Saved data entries
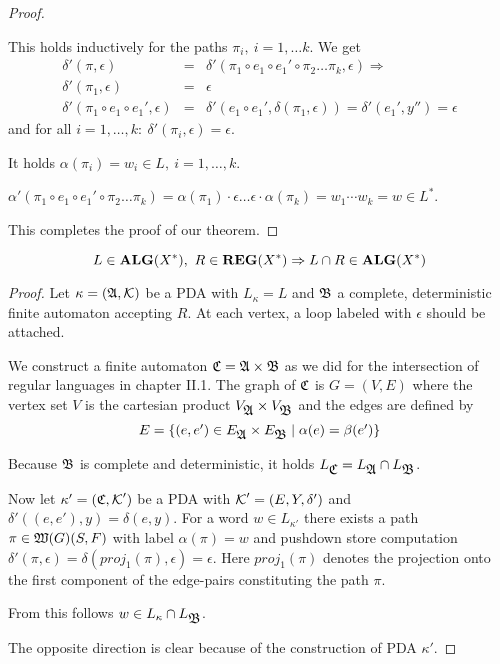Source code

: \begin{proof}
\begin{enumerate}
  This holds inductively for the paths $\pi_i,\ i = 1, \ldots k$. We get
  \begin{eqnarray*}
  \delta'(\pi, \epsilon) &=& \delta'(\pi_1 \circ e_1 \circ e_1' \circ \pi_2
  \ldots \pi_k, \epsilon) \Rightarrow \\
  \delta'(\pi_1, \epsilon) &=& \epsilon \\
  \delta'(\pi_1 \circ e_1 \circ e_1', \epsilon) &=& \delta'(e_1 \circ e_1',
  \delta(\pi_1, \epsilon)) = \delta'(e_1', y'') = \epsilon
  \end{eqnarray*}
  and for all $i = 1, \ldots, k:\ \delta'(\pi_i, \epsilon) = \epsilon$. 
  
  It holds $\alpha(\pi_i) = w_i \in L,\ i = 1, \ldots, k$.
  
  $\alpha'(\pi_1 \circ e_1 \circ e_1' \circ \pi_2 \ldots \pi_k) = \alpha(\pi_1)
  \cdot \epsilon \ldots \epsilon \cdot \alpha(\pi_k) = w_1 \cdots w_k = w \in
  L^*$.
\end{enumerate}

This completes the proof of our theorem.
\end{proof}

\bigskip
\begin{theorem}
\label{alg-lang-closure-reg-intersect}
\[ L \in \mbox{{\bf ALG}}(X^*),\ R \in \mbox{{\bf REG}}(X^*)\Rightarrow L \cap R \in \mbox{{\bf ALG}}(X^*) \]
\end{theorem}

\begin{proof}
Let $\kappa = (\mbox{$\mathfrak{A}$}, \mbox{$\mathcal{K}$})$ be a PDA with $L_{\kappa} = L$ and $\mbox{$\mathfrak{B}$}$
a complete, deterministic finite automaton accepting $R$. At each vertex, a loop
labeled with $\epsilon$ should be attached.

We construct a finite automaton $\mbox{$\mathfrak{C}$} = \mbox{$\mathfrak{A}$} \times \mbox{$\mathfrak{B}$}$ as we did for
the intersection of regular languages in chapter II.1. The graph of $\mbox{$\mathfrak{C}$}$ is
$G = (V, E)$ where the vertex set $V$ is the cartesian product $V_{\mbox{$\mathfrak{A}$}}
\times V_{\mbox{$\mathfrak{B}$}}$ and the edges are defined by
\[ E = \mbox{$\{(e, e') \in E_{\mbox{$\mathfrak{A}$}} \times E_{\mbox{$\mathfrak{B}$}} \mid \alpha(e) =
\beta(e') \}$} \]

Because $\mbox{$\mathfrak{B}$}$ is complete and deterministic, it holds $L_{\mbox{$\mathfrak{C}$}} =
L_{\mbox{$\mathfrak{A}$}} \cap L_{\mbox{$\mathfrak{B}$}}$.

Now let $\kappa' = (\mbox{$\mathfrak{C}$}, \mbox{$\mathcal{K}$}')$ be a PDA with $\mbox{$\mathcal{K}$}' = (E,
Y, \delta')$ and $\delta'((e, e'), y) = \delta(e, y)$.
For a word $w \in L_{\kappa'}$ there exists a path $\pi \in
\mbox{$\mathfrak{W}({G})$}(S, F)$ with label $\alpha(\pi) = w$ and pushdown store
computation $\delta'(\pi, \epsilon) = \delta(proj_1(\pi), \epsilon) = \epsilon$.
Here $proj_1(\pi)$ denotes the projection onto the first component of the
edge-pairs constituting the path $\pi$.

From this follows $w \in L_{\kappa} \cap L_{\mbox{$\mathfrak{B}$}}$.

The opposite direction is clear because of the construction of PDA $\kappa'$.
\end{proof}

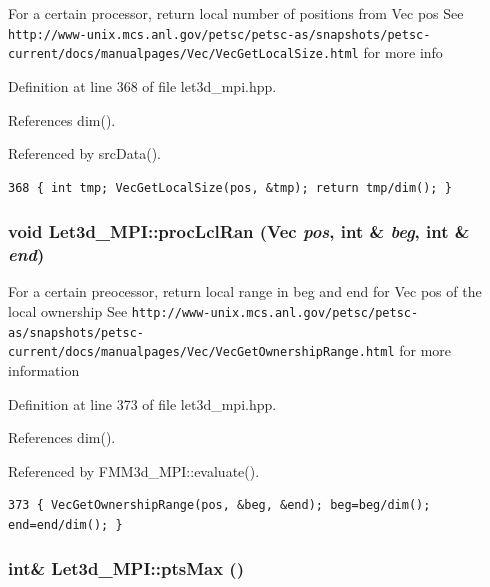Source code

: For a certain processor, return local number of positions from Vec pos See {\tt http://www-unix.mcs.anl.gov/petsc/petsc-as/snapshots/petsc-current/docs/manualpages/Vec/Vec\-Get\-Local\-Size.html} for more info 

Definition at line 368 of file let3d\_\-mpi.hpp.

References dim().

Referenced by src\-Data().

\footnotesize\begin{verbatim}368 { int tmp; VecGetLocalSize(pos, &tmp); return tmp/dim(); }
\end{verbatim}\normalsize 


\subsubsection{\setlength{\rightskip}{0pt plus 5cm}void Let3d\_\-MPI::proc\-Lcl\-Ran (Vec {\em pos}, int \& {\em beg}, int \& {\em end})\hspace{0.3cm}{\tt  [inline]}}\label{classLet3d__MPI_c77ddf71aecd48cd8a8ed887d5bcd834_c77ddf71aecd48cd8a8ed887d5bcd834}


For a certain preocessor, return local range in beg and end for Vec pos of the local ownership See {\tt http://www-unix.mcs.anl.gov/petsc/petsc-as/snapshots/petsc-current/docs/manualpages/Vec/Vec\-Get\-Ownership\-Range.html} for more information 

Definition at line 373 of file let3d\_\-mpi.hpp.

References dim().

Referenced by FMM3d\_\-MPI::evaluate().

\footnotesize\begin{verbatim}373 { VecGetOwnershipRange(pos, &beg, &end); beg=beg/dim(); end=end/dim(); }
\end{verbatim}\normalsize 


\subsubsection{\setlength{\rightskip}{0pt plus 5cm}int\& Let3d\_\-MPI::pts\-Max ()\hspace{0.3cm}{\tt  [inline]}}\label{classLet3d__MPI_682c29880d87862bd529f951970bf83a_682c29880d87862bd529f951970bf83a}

> Work item
Although the records contain pictures, the copy should hold only their text, reproduced exactly.

> Answer box
Source code

: \begin{proof}
\begin{enumerate}
  This holds inductively for the paths $\pi_i,\ i = 1, \ldots k$. We get
  \begin{eqnarray*}
  \delta'(\pi, \epsilon) &=& \delta'(\pi_1 \circ e_1 \circ e_1' \circ \pi_2
  \ldots \pi_k, \epsilon) \Rightarrow \\
  \delta'(\pi_1, \epsilon) &=& \epsilon \\
  \delta'(\pi_1 \circ e_1 \circ e_1', \epsilon) &=& \delta'(e_1 \circ e_1',
  \delta(\pi_1, \epsilon)) = \delta'(e_1', y'') = \epsilon
  \end{eqnarray*}
  and for all $i = 1, \ldots, k:\ \delta'(\pi_i, \epsilon) = \epsilon$. 
  
  It holds $\alpha(\pi_i) = w_i \in L,\ i = 1, \ldots, k$.
  
  $\alpha'(\pi_1 \circ e_1 \circ e_1' \circ \pi_2 \ldots \pi_k) = \alpha(\pi_1)
  \cdot \epsilon \ldots \epsilon \cdot \alpha(\pi_k) = w_1 \cdots w_k = w \in
  L^*$.
\end{enumerate}

This completes the proof of our theorem.
\end{proof}

\bigskip
\begin{theorem}
\label{alg-lang-closure-reg-intersect}
\[ L \in \mbox{{\bf ALG}}(X^*),\ R \in \mbox{{\bf REG}}(X^*)\Rightarrow L \cap R \in \mbox{{\bf ALG}}(X^*) \]
\end{theorem}

\begin{proof}
Let $\kappa = (\mbox{$\mathfrak{A}$}, \mbox{$\mathcal{K}$})$ be a PDA with $L_{\kappa} = L$ and $\mbox{$\mathfrak{B}$}$
a complete, deterministic finite automaton accepting $R$. At each vertex, a loop
labeled with $\epsilon$ should be attached.

We construct a finite automaton $\mbox{$\mathfrak{C}$} = \mbox{$\mathfrak{A}$} \times \mbox{$\mathfrak{B}$}$ as we did for
the intersection of regular languages in chapter II.1. The graph of $\mbox{$\mathfrak{C}$}$ is
$G = (V, E)$ where the vertex set $V$ is the cartesian product $V_{\mbox{$\mathfrak{A}$}}
\times V_{\mbox{$\mathfrak{B}$}}$ and the edges are defined by
\[ E = \mbox{$\{(e, e') \in E_{\mbox{$\mathfrak{A}$}} \times E_{\mbox{$\mathfrak{B}$}} \mid \alpha(e) =
\beta(e') \}$} \]

Because $\mbox{$\mathfrak{B}$}$ is complete and deterministic, it holds $L_{\mbox{$\mathfrak{C}$}} =
L_{\mbox{$\mathfrak{A}$}} \cap L_{\mbox{$\mathfrak{B}$}}$.

Now let $\kappa' = (\mbox{$\mathfrak{C}$}, \mbox{$\mathcal{K}$}')$ be a PDA with $\mbox{$\mathcal{K}$}' = (E,
Y, \delta')$ and $\delta'((e, e'), y) = \delta(e, y)$.
For a word $w \in L_{\kappa'}$ there exists a path $\pi \in
\mbox{$\mathfrak{W}({G})$}(S, F)$ with label $\alpha(\pi) = w$ and pushdown store
computation $\delta'(\pi, \epsilon) = \delta(proj_1(\pi), \epsilon) = \epsilon$.
Here $proj_1(\pi)$ denotes the projection onto the first component of the
edge-pairs constituting the path $\pi$.

From this follows $w \in L_{\kappa} \cap L_{\mbox{$\mathfrak{B}$}}$.

The opposite direction is clear because of the construction of PDA $\kappa'$.
\end{proof}

Source code

: For a certain processor, return local number of positions from Vec pos See {\tt http://www-unix.mcs.anl.gov/petsc/petsc-as/snapshots/petsc-current/docs/manualpages/Vec/Vec\-Get\-Local\-Size.html} for more info 

Definition at line 368 of file let3d\_\-mpi.hpp.

References dim().

Referenced by src\-Data().

\footnotesize\begin{verbatim}368 { int tmp; VecGetLocalSize(pos, &tmp); return tmp/dim(); }
\end{verbatim}\normalsize 


\subsubsection{\setlength{\rightskip}{0pt plus 5cm}void Let3d\_\-MPI::proc\-Lcl\-Ran (Vec {\em pos}, int \& {\em beg}, int \& {\em end})\hspace{0.3cm}{\tt  [inline]}}\label{classLet3d__MPI_c77ddf71aecd48cd8a8ed887d5bcd834_c77ddf71aecd48cd8a8ed887d5bcd834}


For a certain preocessor, return local range in beg and end for Vec pos of the local ownership See {\tt http://www-unix.mcs.anl.gov/petsc/petsc-as/snapshots/petsc-current/docs/manualpages/Vec/Vec\-Get\-Ownership\-Range.html} for more information 

Definition at line 373 of file let3d\_\-mpi.hpp.

References dim().

Referenced by FMM3d\_\-MPI::evaluate().

\footnotesize\begin{verbatim}373 { VecGetOwnershipRange(pos, &beg, &end); beg=beg/dim(); end=end/dim(); }
\end{verbatim}\normalsize 


\subsubsection{\setlength{\rightskip}{0pt plus 5cm}int\& Let3d\_\-MPI::pts\-Max ()\hspace{0.3cm}{\tt  [inline]}}\label{classLet3d__MPI_682c29880d87862bd529f951970bf83a_682c29880d87862bd529f951970bf83a}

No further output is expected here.